To define the biological pathways and molecular factors that determine response to stimulation of CD40, we used a panel of NHL cell lines that are primarily of DLBCL origin and harbor many of the genetic defects observed in human lymphoma—somatic mutations, amplifications, deletions, and translocations (20)—and patient samples.


Baseline molecular characteristics that associate with a reduction in cell viability caused by CD40 stimulation

We first assessed the ability of dacetuzumab (SGN-40), a CD40-stimulatory IgG1 monoclonal antibody that is under clinical development for B cell cancers (21), or an isotype control antibody to reduce cell viability in a panel of NHL cell lines. After determining the specific reduction in cell viability by SGN-40 compared to isotype control after 4 days, we classified the cell lines as sensitive or resistant, with sensitive defined as a reduction in viability of at least 25% (IC25) (Fig. 1A). Cell lines that did not achieve a reduction of 25% at the maximum concentration were classified as resistant (IC25 = 25 μg/ml). After stimulation of the CD40 pathway with SGN-40, 17 of 30 cell lines (57%) were classified as sensitive, and the remainder (13 of 30, 43%) as resistant. Similar cellular sensitivity phenotypes were observed using soluble CD40L to stimulate CD40 (fig. S1). Furthermore, at least half of the resistant cell lines showed increased viability with the addition of SGN-40 (fig. S2).

Fig. 1

Identifying the biological parameters that associate with response to CD40 stimulation in NHL cell lines. (A) Sensitivity of NHL cell lines after stimulation of the CD40 pathway. Thirty NHL cell lines were treated with SGN-40, and viability was assessed after 96 hours. Cell lines were classified as sensitive or resistant on the basis of IC25 values. Mean and SD values are from three independent experiments. (B) p53 mutations are enriched in cell lines sensitive to SGN-40. Statistical significance of mutations and sensitivity to SGN-40 was assessed by the Wilcoxon test. (C) Sensitive cell lines show more intrinsic DNA damage. Data from flow cytometry are expressed as mean fluorescence intensity (MFI). Sensitive versus resistant P value was calculated by the Wilcoxon test. (D) Chemotherapeutic agents cause CD40 stimulation–resistant cell lines to become sensitive. A3/Kawakami cells were treated as indicated for 96 hours, and percent cell viability was determined. Means and SDs are from four independent experiments. (E) Sensitive cell lines have a shorter doubling time than resistant cell lines. A parametric two-sided Student’s t test was used to assess significance. (F) BCL6 protein levels are lower in resistant cell lines. Data represent quantitation of Western blots by densitometry. Lower horizontal bars indicate sensitivity to SGN-40. Statistical significance was assessed by the Wilcoxon test.

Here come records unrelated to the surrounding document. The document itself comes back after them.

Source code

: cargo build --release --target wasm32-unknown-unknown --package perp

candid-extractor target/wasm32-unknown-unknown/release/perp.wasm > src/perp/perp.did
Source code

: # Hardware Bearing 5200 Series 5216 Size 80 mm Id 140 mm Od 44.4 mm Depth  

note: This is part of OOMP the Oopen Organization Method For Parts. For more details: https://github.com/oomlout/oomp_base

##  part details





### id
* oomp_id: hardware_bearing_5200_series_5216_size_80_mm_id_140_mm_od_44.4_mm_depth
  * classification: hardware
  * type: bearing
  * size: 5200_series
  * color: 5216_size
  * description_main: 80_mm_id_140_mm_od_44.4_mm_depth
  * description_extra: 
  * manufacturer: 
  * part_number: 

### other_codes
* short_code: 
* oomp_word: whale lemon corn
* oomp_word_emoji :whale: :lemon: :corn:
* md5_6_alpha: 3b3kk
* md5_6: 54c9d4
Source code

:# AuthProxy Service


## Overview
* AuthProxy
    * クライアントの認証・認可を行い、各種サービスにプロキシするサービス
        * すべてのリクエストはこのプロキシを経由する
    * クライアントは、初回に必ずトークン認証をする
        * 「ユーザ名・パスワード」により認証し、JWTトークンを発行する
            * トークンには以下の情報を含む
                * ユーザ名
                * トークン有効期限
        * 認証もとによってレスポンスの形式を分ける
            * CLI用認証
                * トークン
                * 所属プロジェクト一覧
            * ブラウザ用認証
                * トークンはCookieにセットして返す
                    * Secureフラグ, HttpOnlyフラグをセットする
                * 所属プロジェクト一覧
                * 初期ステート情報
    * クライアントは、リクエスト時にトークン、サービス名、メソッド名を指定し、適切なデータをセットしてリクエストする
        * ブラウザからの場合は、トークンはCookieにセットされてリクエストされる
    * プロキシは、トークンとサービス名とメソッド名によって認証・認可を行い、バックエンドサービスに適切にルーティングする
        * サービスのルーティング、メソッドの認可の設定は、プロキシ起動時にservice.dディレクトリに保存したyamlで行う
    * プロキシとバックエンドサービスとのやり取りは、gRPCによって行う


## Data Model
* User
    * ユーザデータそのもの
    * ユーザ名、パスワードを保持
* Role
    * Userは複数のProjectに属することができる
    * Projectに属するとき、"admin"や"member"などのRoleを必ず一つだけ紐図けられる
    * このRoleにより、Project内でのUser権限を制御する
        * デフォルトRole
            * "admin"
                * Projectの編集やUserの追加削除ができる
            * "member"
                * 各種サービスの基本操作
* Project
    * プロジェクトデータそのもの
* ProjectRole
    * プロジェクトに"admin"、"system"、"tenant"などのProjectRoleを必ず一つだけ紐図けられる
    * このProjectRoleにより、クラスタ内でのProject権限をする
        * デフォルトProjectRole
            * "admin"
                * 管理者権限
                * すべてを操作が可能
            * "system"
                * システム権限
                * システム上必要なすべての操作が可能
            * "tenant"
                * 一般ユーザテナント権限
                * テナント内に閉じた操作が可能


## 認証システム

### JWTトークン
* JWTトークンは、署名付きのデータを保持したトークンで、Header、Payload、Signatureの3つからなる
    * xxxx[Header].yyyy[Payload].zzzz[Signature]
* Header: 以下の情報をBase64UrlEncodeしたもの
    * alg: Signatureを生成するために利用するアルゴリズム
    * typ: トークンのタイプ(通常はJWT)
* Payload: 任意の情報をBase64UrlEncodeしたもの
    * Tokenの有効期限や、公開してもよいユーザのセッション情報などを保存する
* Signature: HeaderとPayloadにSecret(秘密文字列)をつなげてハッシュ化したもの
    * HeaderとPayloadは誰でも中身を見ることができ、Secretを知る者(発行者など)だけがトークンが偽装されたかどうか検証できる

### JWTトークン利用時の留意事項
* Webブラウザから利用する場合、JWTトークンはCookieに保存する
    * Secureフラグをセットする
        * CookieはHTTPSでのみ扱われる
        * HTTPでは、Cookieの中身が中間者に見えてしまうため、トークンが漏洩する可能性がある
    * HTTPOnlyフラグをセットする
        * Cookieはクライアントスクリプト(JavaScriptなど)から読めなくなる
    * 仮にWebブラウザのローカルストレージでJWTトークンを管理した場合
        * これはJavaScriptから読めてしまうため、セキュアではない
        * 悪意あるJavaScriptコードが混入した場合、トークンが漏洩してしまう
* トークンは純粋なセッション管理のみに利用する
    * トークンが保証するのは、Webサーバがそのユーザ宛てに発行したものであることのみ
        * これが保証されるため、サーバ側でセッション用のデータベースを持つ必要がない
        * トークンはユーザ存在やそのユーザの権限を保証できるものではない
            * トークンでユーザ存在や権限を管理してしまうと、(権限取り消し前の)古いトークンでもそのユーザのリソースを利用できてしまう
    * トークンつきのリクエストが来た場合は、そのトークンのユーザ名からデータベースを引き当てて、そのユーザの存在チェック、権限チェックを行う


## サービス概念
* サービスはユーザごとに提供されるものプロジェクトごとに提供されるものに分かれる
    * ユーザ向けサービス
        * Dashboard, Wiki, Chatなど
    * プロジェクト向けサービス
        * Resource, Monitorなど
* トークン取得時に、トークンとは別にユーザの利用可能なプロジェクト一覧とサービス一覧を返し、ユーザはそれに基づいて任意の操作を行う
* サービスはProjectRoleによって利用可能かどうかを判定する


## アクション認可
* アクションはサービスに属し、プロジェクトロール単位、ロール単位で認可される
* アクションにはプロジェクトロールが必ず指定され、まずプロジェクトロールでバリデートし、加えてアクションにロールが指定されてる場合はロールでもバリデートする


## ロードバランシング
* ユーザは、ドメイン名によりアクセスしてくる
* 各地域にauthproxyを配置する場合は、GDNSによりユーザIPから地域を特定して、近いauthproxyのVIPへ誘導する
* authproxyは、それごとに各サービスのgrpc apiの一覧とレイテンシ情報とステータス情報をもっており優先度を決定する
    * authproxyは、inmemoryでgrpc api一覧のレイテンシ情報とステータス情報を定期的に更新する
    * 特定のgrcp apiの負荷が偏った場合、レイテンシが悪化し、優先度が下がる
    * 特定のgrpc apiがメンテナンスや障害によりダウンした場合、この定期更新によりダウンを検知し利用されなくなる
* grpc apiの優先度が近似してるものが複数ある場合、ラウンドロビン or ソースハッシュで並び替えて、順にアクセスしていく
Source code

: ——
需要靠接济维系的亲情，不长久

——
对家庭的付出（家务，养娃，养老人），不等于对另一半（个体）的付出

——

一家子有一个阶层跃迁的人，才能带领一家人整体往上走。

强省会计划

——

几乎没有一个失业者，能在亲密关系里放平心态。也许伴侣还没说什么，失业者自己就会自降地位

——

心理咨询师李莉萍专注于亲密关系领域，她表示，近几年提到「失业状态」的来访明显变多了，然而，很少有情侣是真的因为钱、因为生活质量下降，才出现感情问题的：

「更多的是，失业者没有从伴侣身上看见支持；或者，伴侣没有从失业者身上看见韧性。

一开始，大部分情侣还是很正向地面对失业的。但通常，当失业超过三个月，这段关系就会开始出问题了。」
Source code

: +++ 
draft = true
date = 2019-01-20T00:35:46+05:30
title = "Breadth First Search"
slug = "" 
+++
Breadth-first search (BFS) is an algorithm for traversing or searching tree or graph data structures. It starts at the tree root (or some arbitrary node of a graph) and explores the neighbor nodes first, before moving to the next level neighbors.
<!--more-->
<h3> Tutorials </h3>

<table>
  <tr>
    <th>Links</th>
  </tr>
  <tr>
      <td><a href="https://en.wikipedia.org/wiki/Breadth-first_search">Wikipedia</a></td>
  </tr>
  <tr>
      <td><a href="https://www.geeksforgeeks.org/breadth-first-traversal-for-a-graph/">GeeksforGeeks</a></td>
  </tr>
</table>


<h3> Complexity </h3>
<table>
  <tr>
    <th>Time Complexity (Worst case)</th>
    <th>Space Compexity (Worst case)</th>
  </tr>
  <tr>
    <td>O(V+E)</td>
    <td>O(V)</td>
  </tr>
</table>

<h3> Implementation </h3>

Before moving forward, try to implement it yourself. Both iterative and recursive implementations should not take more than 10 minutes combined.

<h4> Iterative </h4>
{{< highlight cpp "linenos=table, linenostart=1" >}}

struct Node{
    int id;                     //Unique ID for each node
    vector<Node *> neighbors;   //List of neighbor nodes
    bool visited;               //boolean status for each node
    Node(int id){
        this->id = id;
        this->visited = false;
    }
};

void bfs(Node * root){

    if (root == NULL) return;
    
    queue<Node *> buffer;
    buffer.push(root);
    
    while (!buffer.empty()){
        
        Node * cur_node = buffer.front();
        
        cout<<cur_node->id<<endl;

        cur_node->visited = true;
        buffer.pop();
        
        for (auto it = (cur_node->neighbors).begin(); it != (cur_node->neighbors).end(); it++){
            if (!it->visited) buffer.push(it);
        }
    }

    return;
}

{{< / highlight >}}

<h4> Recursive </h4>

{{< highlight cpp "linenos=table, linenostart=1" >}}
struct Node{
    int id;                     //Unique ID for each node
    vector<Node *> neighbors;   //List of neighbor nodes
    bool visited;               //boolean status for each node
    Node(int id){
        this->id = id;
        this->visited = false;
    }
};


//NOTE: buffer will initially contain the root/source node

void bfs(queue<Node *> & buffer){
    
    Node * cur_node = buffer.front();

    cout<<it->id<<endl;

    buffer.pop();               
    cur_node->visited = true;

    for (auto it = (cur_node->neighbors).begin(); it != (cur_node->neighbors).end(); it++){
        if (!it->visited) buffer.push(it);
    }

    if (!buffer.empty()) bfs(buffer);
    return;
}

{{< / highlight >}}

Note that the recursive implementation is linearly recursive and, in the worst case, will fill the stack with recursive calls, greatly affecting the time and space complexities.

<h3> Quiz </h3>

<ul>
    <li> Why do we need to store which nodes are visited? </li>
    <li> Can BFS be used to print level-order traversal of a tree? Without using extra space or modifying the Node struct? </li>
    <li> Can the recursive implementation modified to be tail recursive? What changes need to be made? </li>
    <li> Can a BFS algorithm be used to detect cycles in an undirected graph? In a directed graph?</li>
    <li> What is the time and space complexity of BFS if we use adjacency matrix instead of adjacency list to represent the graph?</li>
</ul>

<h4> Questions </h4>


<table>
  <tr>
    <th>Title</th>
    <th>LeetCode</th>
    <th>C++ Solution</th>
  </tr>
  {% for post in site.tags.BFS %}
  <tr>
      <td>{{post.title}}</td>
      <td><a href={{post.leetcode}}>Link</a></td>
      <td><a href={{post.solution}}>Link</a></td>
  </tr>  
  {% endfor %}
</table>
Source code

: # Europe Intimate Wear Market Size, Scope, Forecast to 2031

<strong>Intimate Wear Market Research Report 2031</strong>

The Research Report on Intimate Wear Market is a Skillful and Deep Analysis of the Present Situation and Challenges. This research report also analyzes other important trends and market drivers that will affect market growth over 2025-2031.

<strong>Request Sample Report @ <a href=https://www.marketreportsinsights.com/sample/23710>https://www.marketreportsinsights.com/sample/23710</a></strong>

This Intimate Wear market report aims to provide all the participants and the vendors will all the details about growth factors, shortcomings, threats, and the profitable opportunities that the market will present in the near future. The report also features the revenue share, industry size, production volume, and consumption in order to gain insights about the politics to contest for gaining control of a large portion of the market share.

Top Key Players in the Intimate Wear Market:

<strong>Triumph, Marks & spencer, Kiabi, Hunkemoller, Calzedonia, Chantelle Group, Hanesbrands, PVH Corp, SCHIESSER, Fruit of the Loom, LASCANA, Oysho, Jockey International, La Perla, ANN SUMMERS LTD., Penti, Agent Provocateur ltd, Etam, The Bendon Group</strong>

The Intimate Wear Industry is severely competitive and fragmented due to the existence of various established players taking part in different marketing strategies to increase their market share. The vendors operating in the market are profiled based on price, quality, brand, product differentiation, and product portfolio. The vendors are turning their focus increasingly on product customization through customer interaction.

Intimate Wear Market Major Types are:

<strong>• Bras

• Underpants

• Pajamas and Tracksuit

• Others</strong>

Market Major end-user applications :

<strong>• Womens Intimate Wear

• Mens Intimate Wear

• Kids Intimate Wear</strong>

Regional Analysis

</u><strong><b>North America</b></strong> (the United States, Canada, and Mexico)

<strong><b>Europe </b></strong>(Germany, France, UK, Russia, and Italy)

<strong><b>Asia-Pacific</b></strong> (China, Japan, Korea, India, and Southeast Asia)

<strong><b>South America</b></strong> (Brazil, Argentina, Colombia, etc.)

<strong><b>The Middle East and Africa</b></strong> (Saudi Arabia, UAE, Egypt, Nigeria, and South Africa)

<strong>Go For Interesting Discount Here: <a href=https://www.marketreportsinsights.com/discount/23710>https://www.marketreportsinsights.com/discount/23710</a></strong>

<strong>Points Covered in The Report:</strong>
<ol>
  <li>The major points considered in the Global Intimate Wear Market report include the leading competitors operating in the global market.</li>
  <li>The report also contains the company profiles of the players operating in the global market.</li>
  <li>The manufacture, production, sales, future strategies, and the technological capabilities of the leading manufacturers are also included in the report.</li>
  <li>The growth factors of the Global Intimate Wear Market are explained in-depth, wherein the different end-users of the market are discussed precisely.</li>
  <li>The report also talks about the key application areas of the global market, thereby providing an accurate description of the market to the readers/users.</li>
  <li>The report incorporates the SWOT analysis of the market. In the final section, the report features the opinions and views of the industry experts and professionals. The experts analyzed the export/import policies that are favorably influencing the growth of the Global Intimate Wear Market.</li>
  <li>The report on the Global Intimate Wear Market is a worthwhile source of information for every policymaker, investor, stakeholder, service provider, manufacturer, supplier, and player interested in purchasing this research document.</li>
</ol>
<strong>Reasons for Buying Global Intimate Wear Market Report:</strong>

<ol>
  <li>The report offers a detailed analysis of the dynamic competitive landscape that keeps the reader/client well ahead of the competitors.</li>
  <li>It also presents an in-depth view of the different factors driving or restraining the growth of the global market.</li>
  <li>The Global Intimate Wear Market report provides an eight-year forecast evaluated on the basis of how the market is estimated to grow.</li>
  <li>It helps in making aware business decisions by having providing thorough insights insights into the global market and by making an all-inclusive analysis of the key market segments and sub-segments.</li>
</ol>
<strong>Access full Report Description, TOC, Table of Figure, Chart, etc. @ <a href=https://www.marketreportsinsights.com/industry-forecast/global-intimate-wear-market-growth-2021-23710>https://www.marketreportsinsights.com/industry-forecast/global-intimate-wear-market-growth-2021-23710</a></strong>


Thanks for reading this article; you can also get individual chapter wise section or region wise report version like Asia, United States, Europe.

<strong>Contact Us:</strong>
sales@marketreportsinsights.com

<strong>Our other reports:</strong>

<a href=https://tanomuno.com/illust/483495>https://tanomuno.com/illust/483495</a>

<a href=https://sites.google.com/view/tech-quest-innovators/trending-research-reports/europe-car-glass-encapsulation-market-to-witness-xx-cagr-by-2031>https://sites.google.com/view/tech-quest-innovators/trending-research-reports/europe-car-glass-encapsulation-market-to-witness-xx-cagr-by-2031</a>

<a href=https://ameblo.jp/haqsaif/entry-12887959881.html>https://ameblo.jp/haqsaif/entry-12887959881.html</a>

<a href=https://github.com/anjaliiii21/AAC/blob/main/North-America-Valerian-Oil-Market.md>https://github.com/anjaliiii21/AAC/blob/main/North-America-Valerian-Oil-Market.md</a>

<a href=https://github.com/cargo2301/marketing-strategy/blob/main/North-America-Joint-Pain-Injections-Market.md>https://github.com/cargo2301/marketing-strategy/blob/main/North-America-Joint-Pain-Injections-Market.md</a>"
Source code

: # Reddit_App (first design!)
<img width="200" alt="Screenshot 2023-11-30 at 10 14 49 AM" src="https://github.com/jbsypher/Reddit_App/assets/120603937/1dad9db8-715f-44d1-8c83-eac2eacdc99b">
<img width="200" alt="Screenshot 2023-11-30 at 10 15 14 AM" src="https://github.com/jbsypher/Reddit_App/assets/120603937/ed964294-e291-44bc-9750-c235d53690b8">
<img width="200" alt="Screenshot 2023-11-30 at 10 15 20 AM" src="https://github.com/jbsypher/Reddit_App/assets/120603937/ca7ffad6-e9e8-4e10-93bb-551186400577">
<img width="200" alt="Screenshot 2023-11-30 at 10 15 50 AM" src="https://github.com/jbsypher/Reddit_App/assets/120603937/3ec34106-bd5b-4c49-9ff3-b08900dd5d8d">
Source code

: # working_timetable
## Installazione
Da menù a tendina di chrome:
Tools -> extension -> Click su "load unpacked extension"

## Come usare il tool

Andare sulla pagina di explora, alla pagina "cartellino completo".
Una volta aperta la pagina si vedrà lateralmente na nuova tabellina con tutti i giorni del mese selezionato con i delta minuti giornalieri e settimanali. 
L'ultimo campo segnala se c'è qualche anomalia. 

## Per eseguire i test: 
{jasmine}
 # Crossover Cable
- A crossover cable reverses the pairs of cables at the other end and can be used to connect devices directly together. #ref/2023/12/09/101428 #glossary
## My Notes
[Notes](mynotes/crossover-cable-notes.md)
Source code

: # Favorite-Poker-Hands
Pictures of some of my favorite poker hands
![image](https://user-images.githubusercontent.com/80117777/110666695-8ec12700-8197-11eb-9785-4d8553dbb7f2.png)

To identify factors associated with the response to SGN-40, we sequenced the cell lines for mutations in 21 key oncogenes and tumor suppressors as described (22) and calculated the statistical association with sensitivity (Fig. 1B, fig. S3, and table S1). The only gene tested that displayed a significant association with SGN-40 sensitivity was the tumor suppressor p53. Cell lines susceptible to CD40 stimulation predominantly harbored mutations in p53 (12 of 17), whereas cell lines that were resistant to CD40 stimulation predominantly had a wild-type p53 genotype (10 of 13) (P = 0.0203).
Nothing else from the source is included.